Goal of the exercise: Only one span of the listing below is wanted: the lines from the one with "1. [Elastic](https://www.elastic.co/) - 开源搜索和分析" through the one with "1. [GrooveHQ](https://www.groovehq.com/about) - 帮助台软件.", reproduced exactly, both ends kept.
------ Source data
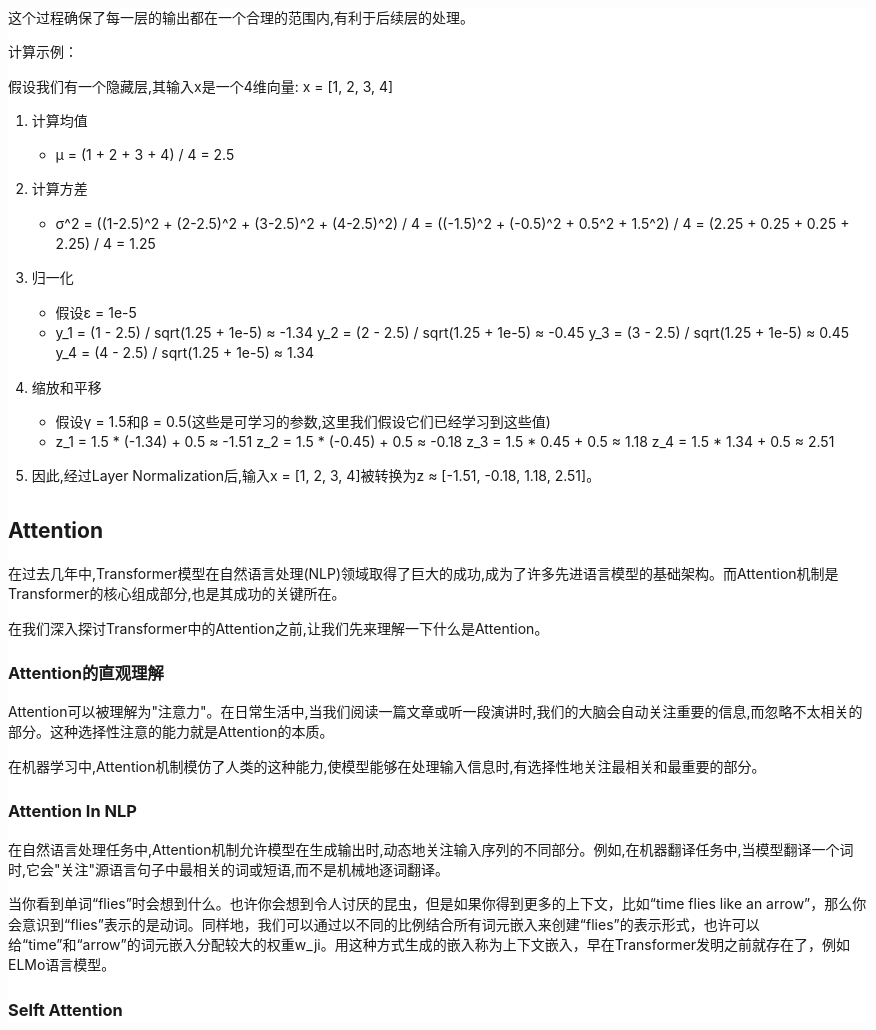 这个过程确保了每一层的输出都在一个合理的范围内,有利于后续层的处理。

计算示例：

假设我们有一个隐藏层,其输入x是一个4维向量: x = [1, 2, 3, 4]

1. 计算均值 
   - μ = (1 + 2 + 3 + 4) / 4 = 2.5

2. 计算方差
   - σ^2 = ((1-2.5)^2 + (2-2.5)^2 + (3-2.5)^2 + (4-2.5)^2) / 4
         = ((-1.5)^2 + (-0.5)^2 + 0.5^2 + 1.5^2) / 4
         = (2.25 + 0.25 + 0.25 + 2.25) / 4
         = 1.25

3. 归一化
   - 假设ε = 1e-5
   - y_1 = (1 - 2.5) / sqrt(1.25 + 1e-5) ≈ -1.34
     y_2 = (2 - 2.5) / sqrt(1.25 + 1e-5) ≈ -0.45
     y_3 = (3 - 2.5) / sqrt(1.25 + 1e-5) ≈ 0.45
     y_4 = (4 - 2.5) / sqrt(1.25 + 1e-5) ≈ 1.34

4. 缩放和平移
   - 假设γ = 1.5和β = 0.5(这些是可学习的参数,这里我们假设它们已经学习到这些值)
   - z_1 = 1.5 * (-1.34) + 0.5 ≈ -1.51
     z_2 = 1.5 * (-0.45) + 0.5 ≈ -0.18
     z_3 = 1.5 * 0.45 + 0.5 ≈ 1.18
     z_4 = 1.5 * 1.34 + 0.5 ≈ 2.51
5. 因此,经过Layer Normalization后,输入x = [1, 2, 3, 4]被转换为z ≈ [-1.51, -0.18, 1.18, 2.51]。





## Attention

在过去几年中,Transformer模型在自然语言处理(NLP)领域取得了巨大的成功,成为了许多先进语言模型的基础架构。而Attention机制是Transformer的核心组成部分,也是其成功的关键所在。

在我们深入探讨Transformer中的Attention之前,让我们先来理解一下什么是Attention。

### Attention的直观理解

Attention可以被理解为"注意力"。在日常生活中,当我们阅读一篇文章或听一段演讲时,我们的大脑会自动关注重要的信息,而忽略不太相关的部分。这种选择性注意的能力就是Attention的本质。

在机器学习中,Attention机制模仿了人类的这种能力,使模型能够在处理输入信息时,有选择性地关注最相关和最重要的部分。

### Attention In NLP

在自然语言处理任务中,Attention机制允许模型在生成输出时,动态地关注输入序列的不同部分。例如,在机器翻译任务中,当模型翻译一个词时,它会"关注"源语言句子中最相关的词或短语,而不是机械地逐词翻译。

当你看到单词“flies”时会想到什么。也许你会想到令人讨厌的昆虫，但是如果你得到更多的上下文，比如“time flies like an arrow”，那么你会意识到“flies”表示的是动词。同样地，我们可以通过以不同的比例结合所有词元嵌入来创建“flies”的表示形式，也许可以给“time”和“arrow”的词元嵌入分配较大的权重w_ji。用这种方式生成的嵌入称为上下文嵌入，早在Transformer发明之前就存在了，例如ELMo语言模型。

### Selft Attention
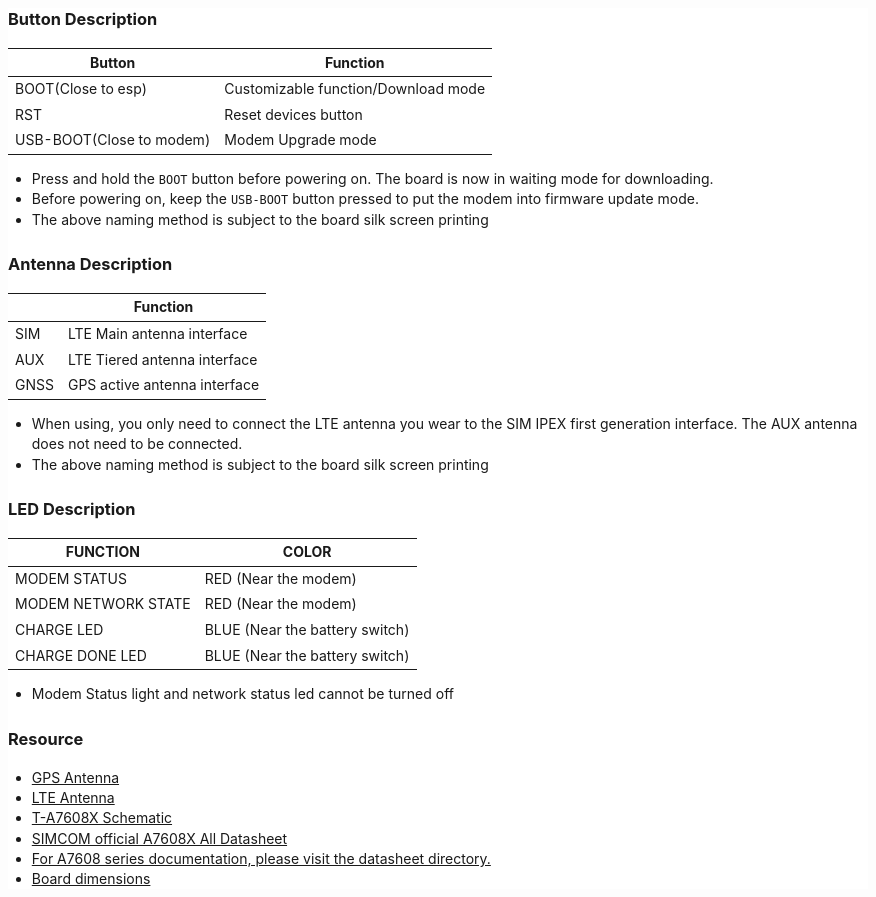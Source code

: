 ### Button Description

| Button                   | Function                            |
| ------------------------ | ----------------------------------- |
| BOOT(Close to esp)       | Customizable function/Download mode |
| RST                      | Reset devices button                |
| USB-BOOT(Close to modem) | Modem Upgrade mode                  |

* Press and hold the `BOOT` button before powering on. The board is now in waiting mode for downloading.
* Before powering on, keep the `USB-BOOT` button pressed to put the modem into firmware update mode.
* The above naming method is subject to the board silk screen printing

### Antenna Description

|      | Function                     |
| ---- | ---------------------------- |
| SIM  | LTE Main antenna interface   |
| AUX  | LTE Tiered antenna interface |
| GNSS | GPS active antenna interface |

* When using, you only need to connect the LTE antenna you wear to the SIM IPEX first generation interface. The AUX antenna does not need to be connected.
* The above naming method is subject to the board silk screen printing

### LED Description

| FUNCTION            | COLOR                           |
| ------------------- | ------------------------------- |
| MODEM STATUS        | RED   (Near the modem)          |
| MODEM NETWORK STATE | RED   (Near the modem)          |
| CHARGE LED          | BLUE  (Near the battery switch) |
| CHARGE DONE LED     | BLUE  (Near the battery switch) |

* Modem Status light and network status led cannot be turned off

### Resource

* [GPS Antenna](../../../../datasheet/GPS%20Antenna%20Specifications.pdf)
* [LTE Antenna](../../../../datasheet/LTE%20Antenna%20Specifications.pdf)
* [T-A7608X Schematic](../../../../schematic/esp32/T-A7608X-V1.0.pdf)
* [SIMCOM official A7608X All Datasheet](https://cn.simcom.com/product/A7608X-H-E_SA.html)
* [For A7608 series documentation, please visit the datasheet directory.](../../../../datasheet/A76XX/)
* [Board dimensions](../../../../dimensions/esp32s3/T-A7608-S3.dxf)
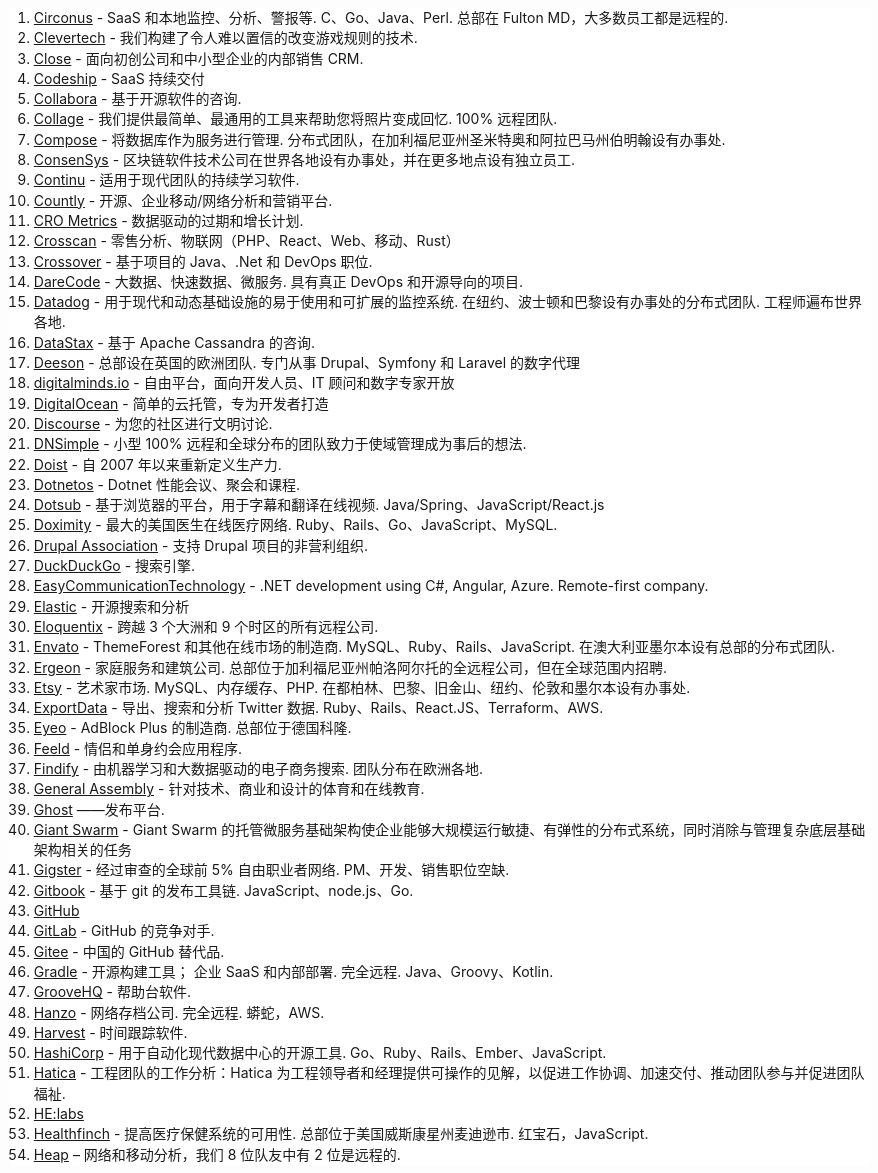   1. [Circonus](https://www.circonus.com/careers)  - SaaS 和本地监控、分析、警报等.  C、Go、Java、Perl. 总部在 Fulton MD，大多数员工都是远程的.
  1. [Clevertech](https://clevertech.biz/careers) - 我们构建了令人难以置信的改变游戏规则的技术.
  1. [Close](https://jobs.close.com/) - 面向初创公司和中小型企业的内部销售 CRM.
  1. [Codeship](https://codeship.com/jobs) - SaaS 持续交付
  1. [Collabora](https://www.collabora.com/careers.html) - 基于开源软件的咨询.
  1. [Collage](https://www.collage.com/careers)  - 我们提供最简单、最通用的工具来帮助您将照片变成回忆.  100% 远程团队.
  1. [Compose](https://www.compose.io/jobs/)  - 将数据库作为服务进行管理. 分布式团队，在加利福尼亚州圣米特奥和阿拉巴马州伯明翰设有办事处.
  1. [ConsenSys](https://consensys.net/careers/) - 区块链软件技术公司在世界各地设有办事处，并在更多地点设有独立员工.
  1. [Continu](https://www.continu.co/) - 适用于现代团队的持续学习软件.
  1. [Countly](https://count.ly/full-stack-node-js-developer) - 开源、企业移动/网络分析和营销平台.
  1. [CRO Metrics](https://crometrics.com/careers/) - 数据驱动的过期和增长计划.
  1. [Crosscan](https://crosscan.com/jobs/) - 零售分析、物联网（PHP、React、Web、移动、Rust）
  1. [Crossover](https://app.crossover.com/x/marketplace/available-jobs) - 基于项目的 Java、.Net 和 DevOps 职位.
  1. [DareCode](https://www.darecode.com)  - 大数据、快速数据、微服务. 具有真正 DevOps 和开源导向的项目.
  1. [Datadog](https://www.datadoghq.com/careers/)  - 用于现代和动态基础设施的易于使用和可扩展的监控系统. 在纽约、波士顿和巴黎设有办事处的分布式团队. 工程师遍布世界各地.
  1. [DataStax](https://www.datastax.com/company/careers) - 基于 Apache Cassandra 的咨询.
  1. [Deeson](https://www.deeson.co.uk/careers)  - 总部设在英国的欧洲团队. 专门从事 Drupal、Symfony 和 Laravel 的数字代理
  1. [digitalminds.io](https://www.digitalminds.io/careers/) - 自由平台，面向开发人员、IT 顾问和数字专家开放
  1. [DigitalOcean](https://www.digitalocean.com/careers/) - 简单的云托管，专为开发者打造
  1. [Discourse](https://www.discourse.org/team) - 为您的社区进行文明讨论.
  1. [DNSimple](https://dnsimple.com/) - 小型 100% 远程和全球分布的团队致力于使域管理成为事后的想法.
  1. [Doist](https://doist.com/jobs/) - 自 2007 年以来重新定义生产力.
  1. [Dotnetos](https://dotnetos.org/) - Dotnet 性能会议、聚会和课程.
  1. [Dotsub](https://dotsub.com/jobs)  - 基于浏览器的平台，用于字幕和翻译在线视频.  Java/Spring、JavaScript/React.js
  1. [Doximity](https://www.doximity.com/about/jobs)  - 最大的美国医生在线医疗网络.  Ruby、Rails、Go、JavaScript、MySQL.
  1. [Drupal Association](https://assoc.drupal.org/jobs) - 支持 Drupal 项目的非营利组织.
  1. [DuckDuckGo](https://duck.co/help/company/hiring) - 搜索引擎.
  1. [EasyCommunicationTechnology](https://www.easycomtec.com/homeoffice/developer) - .NET development using C#, Angular, Azure. Remote-first company.
  1. [Elastic](https://www.elastic.co/) - 开源搜索和分析
  1. [Eloquentix](http://eloquentix.com/) - 跨越 3 个大洲和 9 个时区的所有远程公司.
  1. [Envato](https://envato.com/careers)  - ThemeForest 和其他在线市场的制造商.  MySQL、Ruby、Rails、JavaScript. 在澳大利亚墨尔本设有总部的分布式团队.
  1. [Ergeon](https://www.ergeon.com/careers/)  - 家庭服务和建筑公司. 总部位于加利福尼亚州帕洛阿尔托的全远程公司，但在全球范围内招聘.
  1. [Etsy](https://www.etsy.com/careers)  - 艺术家市场.  MySQL、内存缓存、PHP. 在都柏林、巴黎、旧金山、纽约、伦敦和墨尔本设有办事处.
  1. [ExportData](https://www.exportdata.io/team)  - 导出、搜索和分析 Twitter 数据.  Ruby、Rails、React.JS、Terraform、AWS.
  1. [Eyeo](https://eyeo.com/en/jobs/)  - AdBlock Plus 的制造商. 总部位于德国科隆.
  1. [Feeld](https://feeld.co/) - 情侣和单身约会应用程序.  
  1. [Findify](https://findify.io/)  - 由机器学习和大数据驱动的电子商务搜索. 团队分布在欧洲各地.
  1. [General Assembly](https://generalassemb.ly/careers) - 针对技术、商业和设计的体育和在线教育.
  1. [Ghost](https://ghost.org/about/#careers) ——发布平台.
  1. [Giant Swarm](https://www.giantswarm.io/careers) - Giant Swarm 的托管微服务基础架构使企业能够大规模运行敏捷、有弹性的分布式系统，同时消除与管理复杂底层基础架构相关的任务
  1. [Gigster](https://gigster.com/)  - 经过审查的全球前 5% 自由职业者网络.  PM、开发、销售职位空缺.
  1. [Gitbook](https://jobs.gitbook.com/)  - 基于 git 的发布工具链.  JavaScript、node.js、Go.
  1. [GitHub](https://github.com/about/jobs)
  1. [GitLab](https://about.gitlab.com/jobs/) - GitHub 的竞争对手.
  1. [Gitee](https://gitee.com) - 中国的 GitHub 替代品.
  1. [Gradle](https://gradle.com/careers)  - 开源构建工具； 企业 SaaS 和内部部署. 完全远程.  Java、Groovy、Kotlin.
  1. [GrooveHQ](https://www.groovehq.com/about) - 帮助台软件.
  1. [Hanzo](https://www.hanzo.co/about-us/careers-uk)  - 网络存档公司. 完全远程. 蟒蛇，AWS.
  1. [Harvest](https://www.getharvest.com/careers) - 时间跟踪软件.
  1. [HashiCorp](https://www.hashicorp.com/jobs.html)  - 用于自动化现代数据中心的开源工具.  Go、Ruby、Rails、Ember、JavaScript.
  1. [Hatica](https://www.hatica.io) - 工程团队的工作分析：Hatica 为工程领导者和经理提供可操作的见解，以促进工作协调、加速交付、推动团队参与并促进团队福祉.
  1. [HE:labs](https://helabs.com/us/)
  1. [Healthfinch](https://www.healthfinch.com/careers)  - 提高医疗保健系统的可用性. 总部位于美国威斯康星州麦迪逊市. 红宝石，JavaScript.
  1. [Heap](https://heapanalytics.com/careers/jobs) – 网络和移动分析，我们 8 位队友中有 2 位是远程的.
------------
Response area:
  1. [Elastic](https://www.elastic.co/) - 开源搜索和分析
  1. [Eloquentix](http://eloquentix.com/) - 跨越 3 个大洲和 9 个时区的所有远程公司.
  1. [Envato](https://envato.com/careers)  - ThemeForest 和其他在线市场的制造商.  MySQL、Ruby、Rails、JavaScript. 在澳大利亚墨尔本设有总部的分布式团队.
  1. [Ergeon](https://www.ergeon.com/careers/)  - 家庭服务和建筑公司. 总部位于加利福尼亚州帕洛阿尔托的全远程公司，但在全球范围内招聘.
  1. [Etsy](https://www.etsy.com/careers)  - 艺术家市场.  MySQL、内存缓存、PHP. 在都柏林、巴黎、旧金山、纽约、伦敦和墨尔本设有办事处.
  1. [ExportData](https://www.exportdata.io/team)  - 导出、搜索和分析 Twitter 数据.  Ruby、Rails、React.JS、Terraform、AWS.
  1. [Eyeo](https://eyeo.com/en/jobs/)  - AdBlock Plus 的制造商. 总部位于德国科隆.
  1. [Feeld](https://feeld.co/) - 情侣和单身约会应用程序.  
  1. [Findify](https://findify.io/)  - 由机器学习和大数据驱动的电子商务搜索. 团队分布在欧洲各地.
  1. [General Assembly](https://generalassemb.ly/careers) - 针对技术、商业和设计的体育和在线教育.
  1. [Ghost](https://ghost.org/about/#careers) ——发布平台.
  1. [Giant Swarm](https://www.giantswarm.io/careers) - Giant Swarm 的托管微服务基础架构使企业能够大规模运行敏捷、有弹性的分布式系统，同时消除与管理复杂底层基础架构相关的任务
  1. [Gigster](https://gigster.com/)  - 经过审查的全球前 5% 自由职业者网络.  PM、开发、销售职位空缺.
  1. [Gitbook](https://jobs.gitbook.com/)  - 基于 git 的发布工具链.  JavaScript、node.js、Go.
  1. [GitHub](https://github.com/about/jobs)
  1. [GitLab](https://about.gitlab.com/jobs/) - GitHub 的竞争对手.
  1. [Gitee](https://gitee.com) - 中国的 GitHub 替代品.
  1. [Gradle](https://gradle.com/careers)  - 开源构建工具； 企业 SaaS 和内部部署. 完全远程.  Java、Groovy、Kotlin.
  1. [GrooveHQ](https://www.groovehq.com/about) - 帮助台软件.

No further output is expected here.